Take each line of the data that contains the string "inscribed" and copy it.

**EXERCISE MATERIALS**
──────────

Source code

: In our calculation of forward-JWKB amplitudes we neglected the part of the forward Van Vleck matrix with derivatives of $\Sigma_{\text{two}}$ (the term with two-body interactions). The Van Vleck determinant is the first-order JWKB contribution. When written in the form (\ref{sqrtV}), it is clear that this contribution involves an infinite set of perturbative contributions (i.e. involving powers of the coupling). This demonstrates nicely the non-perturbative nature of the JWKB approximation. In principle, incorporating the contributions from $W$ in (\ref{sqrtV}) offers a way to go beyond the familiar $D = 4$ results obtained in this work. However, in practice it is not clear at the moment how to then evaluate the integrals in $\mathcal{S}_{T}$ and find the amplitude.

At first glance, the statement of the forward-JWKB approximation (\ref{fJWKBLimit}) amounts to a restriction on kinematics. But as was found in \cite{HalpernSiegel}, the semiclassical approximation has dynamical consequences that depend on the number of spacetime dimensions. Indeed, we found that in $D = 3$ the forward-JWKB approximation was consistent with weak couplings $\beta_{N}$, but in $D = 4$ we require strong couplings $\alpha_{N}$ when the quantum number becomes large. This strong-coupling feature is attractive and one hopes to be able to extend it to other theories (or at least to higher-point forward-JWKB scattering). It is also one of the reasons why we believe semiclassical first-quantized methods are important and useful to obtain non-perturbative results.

──────────

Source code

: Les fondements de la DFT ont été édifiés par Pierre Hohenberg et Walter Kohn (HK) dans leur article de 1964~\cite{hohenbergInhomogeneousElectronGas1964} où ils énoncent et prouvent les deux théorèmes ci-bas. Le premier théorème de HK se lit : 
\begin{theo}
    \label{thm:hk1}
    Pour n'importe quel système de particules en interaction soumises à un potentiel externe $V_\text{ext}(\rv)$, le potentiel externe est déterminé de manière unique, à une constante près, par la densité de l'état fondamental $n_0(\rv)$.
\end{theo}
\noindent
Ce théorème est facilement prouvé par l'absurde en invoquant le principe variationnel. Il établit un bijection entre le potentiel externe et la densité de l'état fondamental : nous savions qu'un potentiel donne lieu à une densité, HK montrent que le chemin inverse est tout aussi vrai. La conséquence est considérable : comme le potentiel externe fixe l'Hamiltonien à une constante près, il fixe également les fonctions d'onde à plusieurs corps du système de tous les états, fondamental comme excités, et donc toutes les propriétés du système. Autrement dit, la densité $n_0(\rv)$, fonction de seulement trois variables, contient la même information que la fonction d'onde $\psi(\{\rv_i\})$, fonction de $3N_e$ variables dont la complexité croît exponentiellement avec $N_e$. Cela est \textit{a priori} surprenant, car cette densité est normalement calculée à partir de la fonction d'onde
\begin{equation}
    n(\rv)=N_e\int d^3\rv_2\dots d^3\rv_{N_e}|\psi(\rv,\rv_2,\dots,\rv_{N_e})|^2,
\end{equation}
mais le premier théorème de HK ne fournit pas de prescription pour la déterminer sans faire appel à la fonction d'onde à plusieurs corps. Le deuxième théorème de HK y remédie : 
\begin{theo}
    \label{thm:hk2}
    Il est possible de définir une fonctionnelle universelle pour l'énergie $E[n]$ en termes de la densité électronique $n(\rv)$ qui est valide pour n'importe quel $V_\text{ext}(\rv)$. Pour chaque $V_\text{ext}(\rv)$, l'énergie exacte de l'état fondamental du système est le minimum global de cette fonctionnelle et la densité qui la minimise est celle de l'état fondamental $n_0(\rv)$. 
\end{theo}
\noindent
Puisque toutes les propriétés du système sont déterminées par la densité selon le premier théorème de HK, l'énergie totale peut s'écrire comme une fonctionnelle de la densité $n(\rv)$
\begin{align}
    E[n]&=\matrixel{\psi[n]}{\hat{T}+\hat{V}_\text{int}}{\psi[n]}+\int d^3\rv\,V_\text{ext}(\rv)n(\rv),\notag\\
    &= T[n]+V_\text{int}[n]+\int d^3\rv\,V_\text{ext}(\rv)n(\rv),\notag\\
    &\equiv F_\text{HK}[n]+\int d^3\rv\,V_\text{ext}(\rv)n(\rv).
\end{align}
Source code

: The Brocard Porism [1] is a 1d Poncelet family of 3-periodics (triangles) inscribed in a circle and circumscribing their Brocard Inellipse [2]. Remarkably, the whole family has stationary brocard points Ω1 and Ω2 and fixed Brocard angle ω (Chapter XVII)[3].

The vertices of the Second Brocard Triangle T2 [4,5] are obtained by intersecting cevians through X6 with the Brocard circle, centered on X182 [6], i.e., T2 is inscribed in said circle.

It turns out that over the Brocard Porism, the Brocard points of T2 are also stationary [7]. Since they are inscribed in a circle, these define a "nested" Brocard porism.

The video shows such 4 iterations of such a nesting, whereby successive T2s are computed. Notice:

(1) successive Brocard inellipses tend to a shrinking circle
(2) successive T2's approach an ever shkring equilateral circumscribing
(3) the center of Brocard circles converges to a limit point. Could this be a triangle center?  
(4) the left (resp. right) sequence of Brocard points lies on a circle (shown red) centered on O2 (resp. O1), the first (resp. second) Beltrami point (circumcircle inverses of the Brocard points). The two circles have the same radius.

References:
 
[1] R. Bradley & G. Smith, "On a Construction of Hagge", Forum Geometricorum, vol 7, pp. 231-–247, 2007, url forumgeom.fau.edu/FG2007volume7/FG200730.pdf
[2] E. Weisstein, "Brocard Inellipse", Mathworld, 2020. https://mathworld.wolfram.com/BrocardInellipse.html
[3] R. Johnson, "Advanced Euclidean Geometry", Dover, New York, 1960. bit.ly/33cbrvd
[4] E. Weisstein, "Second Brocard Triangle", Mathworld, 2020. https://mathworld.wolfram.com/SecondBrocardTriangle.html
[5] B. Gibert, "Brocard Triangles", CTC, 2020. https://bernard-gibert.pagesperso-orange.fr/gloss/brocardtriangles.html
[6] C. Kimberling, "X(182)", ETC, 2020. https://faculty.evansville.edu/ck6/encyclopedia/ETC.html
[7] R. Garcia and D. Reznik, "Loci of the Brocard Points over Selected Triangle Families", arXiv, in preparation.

──────────

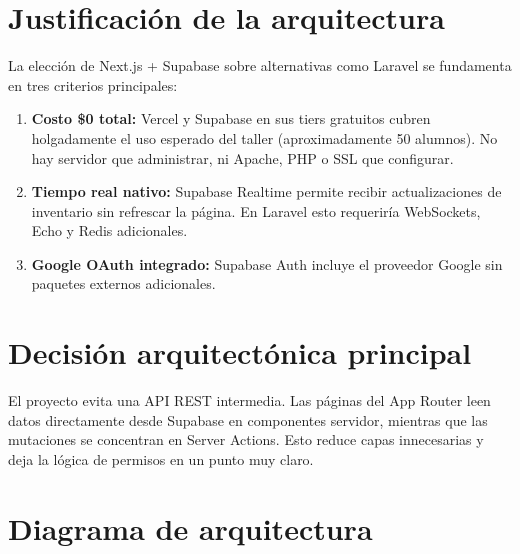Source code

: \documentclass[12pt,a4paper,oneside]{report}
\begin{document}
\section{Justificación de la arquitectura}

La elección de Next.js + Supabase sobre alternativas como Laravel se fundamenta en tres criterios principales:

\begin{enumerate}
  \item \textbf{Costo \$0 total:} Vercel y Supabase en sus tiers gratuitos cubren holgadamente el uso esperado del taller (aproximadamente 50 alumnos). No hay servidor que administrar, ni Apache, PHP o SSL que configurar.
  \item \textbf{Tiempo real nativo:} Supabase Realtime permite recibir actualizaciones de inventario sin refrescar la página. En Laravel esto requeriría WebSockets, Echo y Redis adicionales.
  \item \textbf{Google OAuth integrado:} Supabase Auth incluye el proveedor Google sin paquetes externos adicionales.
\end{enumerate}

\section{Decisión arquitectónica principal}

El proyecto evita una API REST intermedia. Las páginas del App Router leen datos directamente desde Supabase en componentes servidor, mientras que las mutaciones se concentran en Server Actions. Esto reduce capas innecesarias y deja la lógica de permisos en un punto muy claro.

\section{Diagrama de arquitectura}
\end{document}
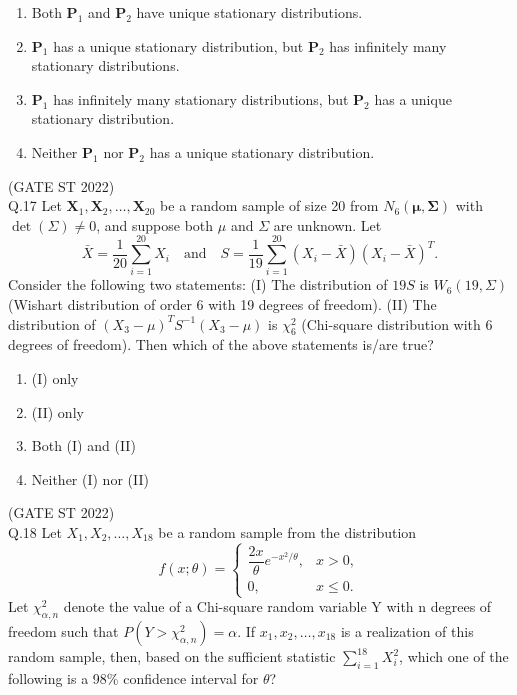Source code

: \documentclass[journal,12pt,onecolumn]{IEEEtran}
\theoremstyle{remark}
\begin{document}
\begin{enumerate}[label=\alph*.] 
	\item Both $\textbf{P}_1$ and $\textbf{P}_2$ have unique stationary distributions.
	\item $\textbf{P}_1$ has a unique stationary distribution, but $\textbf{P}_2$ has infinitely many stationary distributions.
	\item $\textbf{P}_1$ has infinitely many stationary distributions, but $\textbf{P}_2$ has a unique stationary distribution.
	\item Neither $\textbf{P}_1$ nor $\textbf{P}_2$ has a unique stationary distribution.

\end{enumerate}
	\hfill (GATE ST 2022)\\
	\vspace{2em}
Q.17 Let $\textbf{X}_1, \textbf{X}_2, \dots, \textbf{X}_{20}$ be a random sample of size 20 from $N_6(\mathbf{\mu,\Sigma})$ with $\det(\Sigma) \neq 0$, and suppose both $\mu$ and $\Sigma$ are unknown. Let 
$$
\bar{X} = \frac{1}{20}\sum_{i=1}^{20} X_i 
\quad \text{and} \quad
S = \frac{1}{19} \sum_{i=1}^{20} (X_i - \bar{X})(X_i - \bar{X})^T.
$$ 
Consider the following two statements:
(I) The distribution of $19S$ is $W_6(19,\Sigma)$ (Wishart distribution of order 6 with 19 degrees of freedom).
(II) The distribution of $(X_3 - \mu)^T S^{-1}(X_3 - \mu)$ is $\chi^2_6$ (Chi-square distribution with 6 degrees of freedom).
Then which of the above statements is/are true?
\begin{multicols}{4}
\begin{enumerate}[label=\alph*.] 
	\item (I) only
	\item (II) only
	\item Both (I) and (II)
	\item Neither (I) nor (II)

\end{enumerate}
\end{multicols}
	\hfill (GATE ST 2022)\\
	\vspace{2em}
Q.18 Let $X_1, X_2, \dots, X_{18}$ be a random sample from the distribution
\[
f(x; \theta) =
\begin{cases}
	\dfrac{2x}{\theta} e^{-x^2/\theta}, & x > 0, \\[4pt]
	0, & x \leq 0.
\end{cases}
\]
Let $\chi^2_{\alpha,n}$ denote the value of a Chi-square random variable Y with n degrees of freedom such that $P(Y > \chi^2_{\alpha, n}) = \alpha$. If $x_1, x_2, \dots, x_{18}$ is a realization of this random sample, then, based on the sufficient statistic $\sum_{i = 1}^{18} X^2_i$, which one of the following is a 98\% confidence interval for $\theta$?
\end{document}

──────────

**THE COMPLETED TASK**
: The Brocard Porism [1] is a 1d Poncelet family of 3-periodics (triangles) inscribed in a circle and circumscribing their Brocard Inellipse [2]. Remarkably, the whole family has stationary brocard points Ω1 and Ω2 and fixed Brocard angle ω (Chapter XVII)[3].
The vertices of the Second Brocard Triangle T2 [4,5] are obtained by intersecting cevians through X6 with the Brocard circle, centered on X182 [6], i.e., T2 is inscribed in said circle.
It turns out that over the Brocard Porism, the Brocard points of T2 are also stationary [7]. Since they are inscribed in a circle, these define a "nested" Brocard porism.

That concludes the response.